After their work, the two boys follow their general out.

He had dreams for her, dreams of perfect kingdom the perfection of her beauty deserved. He felt his pride remote from him, rather appeared wan. Seeing his wife baring a pain from another man’s hand in his presence made him feel like an ant under the elephant’s foot. He never thought he’d live to see such a hostile day. He stands up and just leaves without saying a word…

Sun crosses the sky, Molahlegi never showed his way home. Matshepo nursed her hurt face and joines Kalushi who was already in bed. She leaves the door unlocked hoping that he’ll show up at midnight.

Matshepo wakes up to a rare morning, for she never woke up before her husband this morning. “Where did he sleep in this cruel world?” she asks herself. She goes to the kitchen and a rare agony hits her heart with an immediate feeling. A totally troubled soul pours in her. Involuntarily, she takes her knees down to the floor as her eyes are fixed to this rare sight before her.

“Ahhhhhhh! No, no, no, Molahlegi, Molahlegi. Hii! Hii! Modimo waka, my God,” her wail reaches the neighbours and sends them out of sleep.

No stretch of imagination ever made anyone believe that Molahlegi could grow up to be so weary, so feeble to the point of hanging himself within his troubled days.

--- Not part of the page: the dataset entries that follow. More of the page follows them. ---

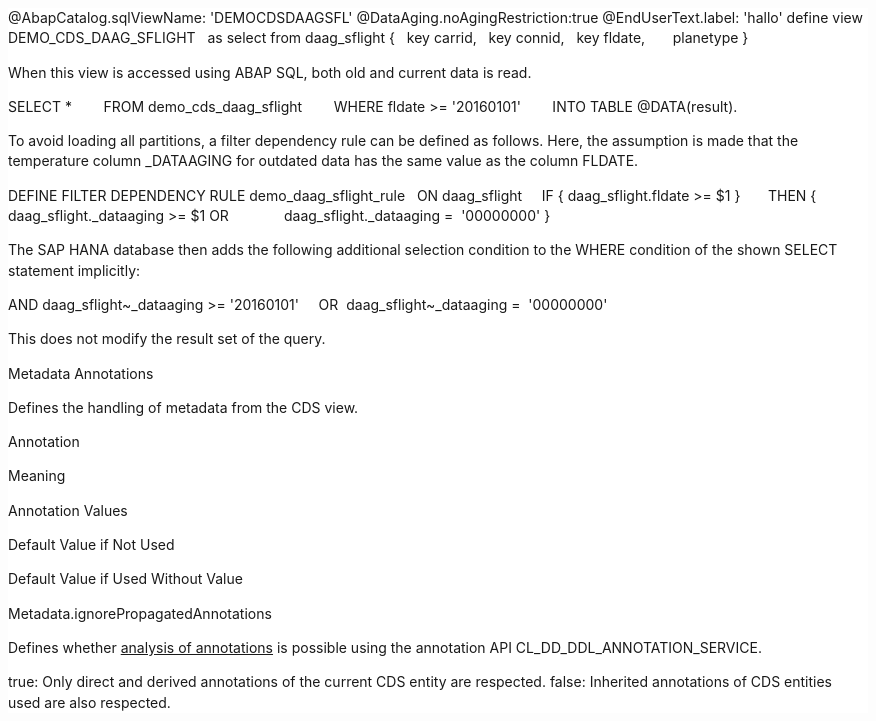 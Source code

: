 @AbapCatalog.sqlViewName: 'DEMOCDSDAAGSFL'
@DataAging.noAgingRestriction:true
@EndUserText.label: 'hallo'
define view DEMO\_CDS\_DAAG\_SFLIGHT
  as select from daag\_sflight
{
  key carrid,
  key connid,
  key fldate,
      planetype
}

When this view is accessed using ABAP SQL, both old and current data is read.

SELECT \*
       FROM demo\_cds\_daag\_sflight
       WHERE fldate >= '20160101'
       INTO TABLE @DATA(result).

To avoid loading all partitions, a filter dependency rule can be defined as follows. Here, the assumption is made that the temperature column \_DATAAGING for outdated data has the same value as the column FLDATE.

DEFINE FILTER DEPENDENCY RULE demo\_daag\_sflight\_rule
  ON daag\_sflight
    IF { daag\_sflight.fldate >= $1 }
      THEN { daag\_sflight.\_dataaging >= $1 OR
             daag\_sflight.\_dataaging =  '00000000' }

The SAP HANA database then adds the following additional selection condition to the WHERE condition of the shown SELECT statement implicitly:

AND daag\_sflight~\_dataaging >= '20160101'
    OR  daag\_sflight~\_dataaging =  '00000000'

This does not modify the result set of the query.

Metadata Annotations

Defines the handling of metadata from the CDS view.

Annotation

Meaning

Annotation Values

Default Value if Not Used

Default Value if Used Without Value

Metadata.ignorePropagatedAnnotations

Defines whether [analysis of annotations](https://help.sap.com/doc/abapdocu_756_index_htm/7.56/en-US/abencds_annotations_analysis.htm) is possible using the annotation API CL\_DD\_DDL\_ANNOTATION\_SERVICE.

true:
Only direct and derived annotations of the current CDS entity are respected.
false:
Inherited annotations of CDS entities used are also respected.
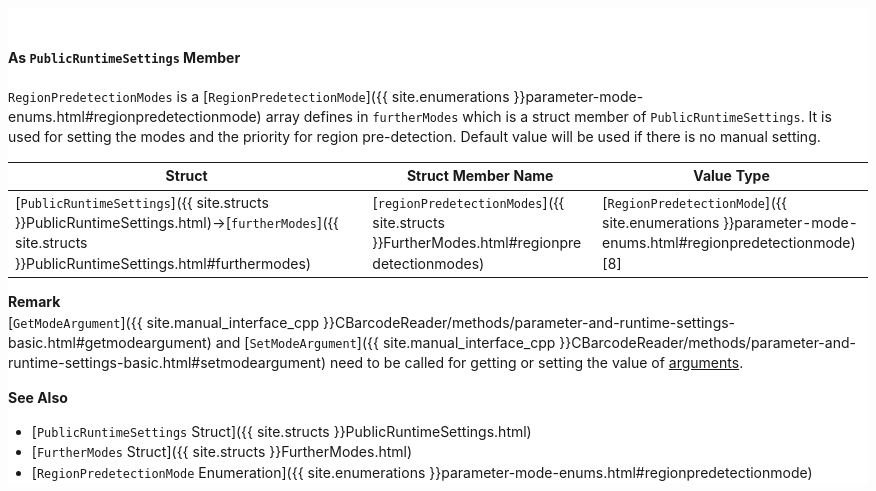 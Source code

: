 &nbsp;



#### As `PublicRuntimeSettings` Member
`RegionPredetectionModes` is a [`RegionPredetectionMode`]({{ site.enumerations }}parameter-mode-enums.html#regionpredetectionmode) array defines in `furtherModes` which is a struct member of `PublicRuntimeSettings`. It is used for setting the modes and the priority for region pre-detection. Default value will be used if there is no manual setting.

| Struct |	Struct Member Name | Value Type |
| ------ | ------------------ | ---------- |
| [`PublicRuntimeSettings`]({{ site.structs }}PublicRuntimeSettings.html)->[`furtherModes`]({{ site.structs }}PublicRuntimeSettings.html#furthermodes) | [`regionPredetectionModes`]({{ site.structs }}FurtherModes.html#regionpredetectionmodes) | [`RegionPredetectionMode`]({{ site.enumerations }}parameter-mode-enums.html#regionpredetectionmode)[8] |


**Remark**   
[`GetModeArgument`]({{ site.manual_interface_cpp }}CBarcodeReader/methods/parameter-and-runtime-settings-basic.html#getmodeargument) and [`SetModeArgument`]({{ site.manual_interface_cpp }}CBarcodeReader/methods/parameter-and-runtime-settings-basic.html#setmodeargument) need to be called for getting or setting the value of [arguments](#mode-arguments).


**See Also**    
- [`PublicRuntimeSettings` Struct]({{ site.structs }}PublicRuntimeSettings.html)
- [`FurtherModes` Struct]({{ site.structs }}FurtherModes.html)
- [`RegionPredetectionMode` Enumeration]({{ site.enumerations }}parameter-mode-enums.html#regionpredetectionmode)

He leaves his wife’s face with tears of a widow and his son fatherless. The young soul in the womb will not ever experience his touch. Kalushi stands like a statue behind his mother, as his eyes float in tears, wishing he never chained his father with complaints.

*****

Father

In many of my days
I wished you were not my dad, father,
Now that your breath
Collides with mine no more,
I miss you more, I wish you’d father me again.

I wish I appreciated
The rose buds you gave to me
For they too mature to roses,
I was blind to your heavy trunk
And now I see, father.

Mom drowns in coldest tears, father.
She walks to your grave
Hoping for your touch, father,
She gave birth to a brother
That will be a father, father.

May you find peace
In Abraham’s bosom, beloved father.

Kalushi wrote after his father’s entombment.

*****

Seven months after his answer to the final summon, Kwena was found stabbed dead in a river. This made up a whole story to Matshepo. Molahlegi killed Kwena, so they may gain freedom after his death. Alas! A Heavy Trunk.